(Records from a data collection)
+++++
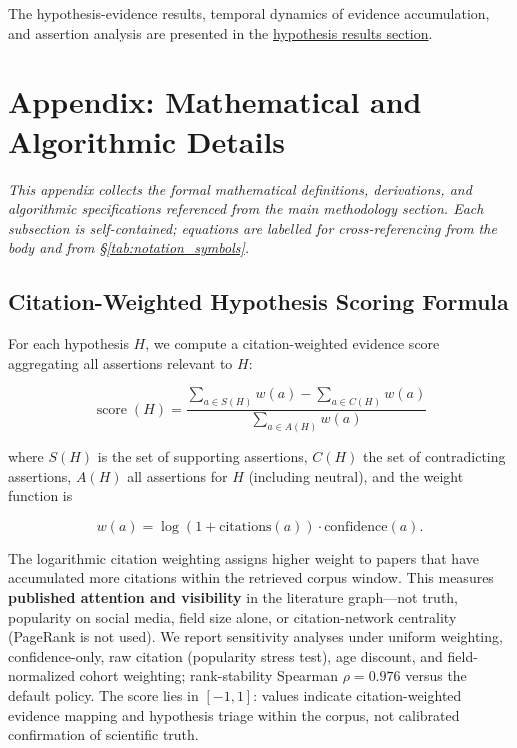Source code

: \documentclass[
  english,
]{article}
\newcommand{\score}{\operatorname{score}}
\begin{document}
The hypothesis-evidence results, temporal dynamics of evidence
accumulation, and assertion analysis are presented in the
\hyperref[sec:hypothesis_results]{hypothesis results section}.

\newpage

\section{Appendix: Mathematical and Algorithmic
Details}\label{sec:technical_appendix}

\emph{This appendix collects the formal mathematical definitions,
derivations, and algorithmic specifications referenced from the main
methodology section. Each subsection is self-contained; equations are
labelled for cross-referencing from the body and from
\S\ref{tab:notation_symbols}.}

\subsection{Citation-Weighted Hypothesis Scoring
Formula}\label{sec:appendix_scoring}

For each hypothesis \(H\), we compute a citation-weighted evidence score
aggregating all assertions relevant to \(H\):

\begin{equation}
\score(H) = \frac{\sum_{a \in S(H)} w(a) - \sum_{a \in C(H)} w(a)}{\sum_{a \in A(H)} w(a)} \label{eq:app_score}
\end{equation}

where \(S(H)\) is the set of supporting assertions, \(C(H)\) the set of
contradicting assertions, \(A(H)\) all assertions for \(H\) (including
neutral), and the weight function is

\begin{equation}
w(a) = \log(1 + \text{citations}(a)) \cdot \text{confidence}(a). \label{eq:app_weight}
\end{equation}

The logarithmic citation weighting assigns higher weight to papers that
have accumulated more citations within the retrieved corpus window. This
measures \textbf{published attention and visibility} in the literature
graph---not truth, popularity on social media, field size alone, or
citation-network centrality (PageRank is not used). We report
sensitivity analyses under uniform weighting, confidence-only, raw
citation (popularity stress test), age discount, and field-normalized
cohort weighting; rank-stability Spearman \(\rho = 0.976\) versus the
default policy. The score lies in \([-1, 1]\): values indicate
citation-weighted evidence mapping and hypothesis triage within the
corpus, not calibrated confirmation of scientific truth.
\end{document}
+++++
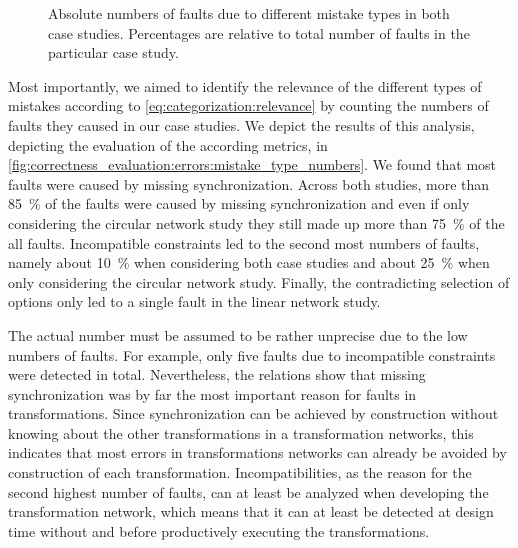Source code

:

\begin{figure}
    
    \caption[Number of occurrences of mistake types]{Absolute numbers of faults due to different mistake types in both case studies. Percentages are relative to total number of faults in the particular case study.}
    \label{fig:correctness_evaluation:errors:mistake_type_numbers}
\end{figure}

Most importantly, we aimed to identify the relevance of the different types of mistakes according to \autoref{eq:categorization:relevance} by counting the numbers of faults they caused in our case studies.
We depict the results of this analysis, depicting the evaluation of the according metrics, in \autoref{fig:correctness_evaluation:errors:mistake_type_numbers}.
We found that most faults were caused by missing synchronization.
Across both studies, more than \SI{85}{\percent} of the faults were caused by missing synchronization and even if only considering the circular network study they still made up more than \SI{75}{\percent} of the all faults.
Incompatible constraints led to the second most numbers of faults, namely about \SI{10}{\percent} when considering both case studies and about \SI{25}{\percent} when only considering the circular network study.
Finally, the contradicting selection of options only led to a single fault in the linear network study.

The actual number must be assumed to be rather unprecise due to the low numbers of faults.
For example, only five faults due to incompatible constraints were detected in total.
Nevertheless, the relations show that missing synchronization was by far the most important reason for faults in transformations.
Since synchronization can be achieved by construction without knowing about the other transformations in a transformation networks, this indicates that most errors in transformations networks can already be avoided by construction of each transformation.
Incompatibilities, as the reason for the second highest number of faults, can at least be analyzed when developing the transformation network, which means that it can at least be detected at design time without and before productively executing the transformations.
+++++
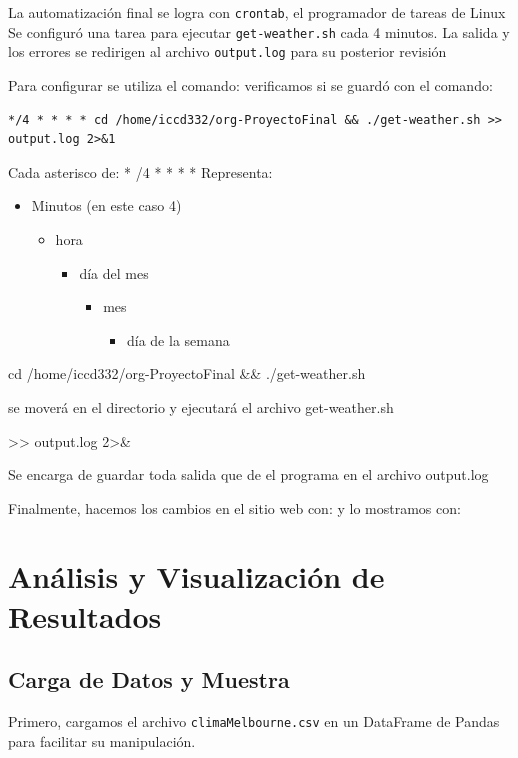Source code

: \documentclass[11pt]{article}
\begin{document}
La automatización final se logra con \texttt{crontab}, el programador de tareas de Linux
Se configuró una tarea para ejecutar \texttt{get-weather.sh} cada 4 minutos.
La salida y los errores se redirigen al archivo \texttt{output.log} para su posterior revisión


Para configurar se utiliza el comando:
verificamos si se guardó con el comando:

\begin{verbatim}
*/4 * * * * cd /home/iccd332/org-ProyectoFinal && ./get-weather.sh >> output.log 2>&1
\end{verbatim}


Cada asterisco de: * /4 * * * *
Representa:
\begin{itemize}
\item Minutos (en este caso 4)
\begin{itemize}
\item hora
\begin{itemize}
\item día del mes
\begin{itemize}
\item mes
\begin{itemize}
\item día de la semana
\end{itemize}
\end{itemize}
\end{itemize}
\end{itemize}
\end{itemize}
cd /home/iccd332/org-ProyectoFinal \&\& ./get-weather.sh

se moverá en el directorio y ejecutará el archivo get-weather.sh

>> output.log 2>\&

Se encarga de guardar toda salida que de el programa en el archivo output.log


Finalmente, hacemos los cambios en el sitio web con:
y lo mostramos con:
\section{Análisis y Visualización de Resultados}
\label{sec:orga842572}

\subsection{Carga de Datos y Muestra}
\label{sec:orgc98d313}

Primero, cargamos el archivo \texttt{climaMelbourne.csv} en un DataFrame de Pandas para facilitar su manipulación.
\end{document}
+++++
Your answer should hold every line of the entries that contains the string "documentclass".

(Result of the exercise):
: \documentclass[
: \documentclass[11pt]{article}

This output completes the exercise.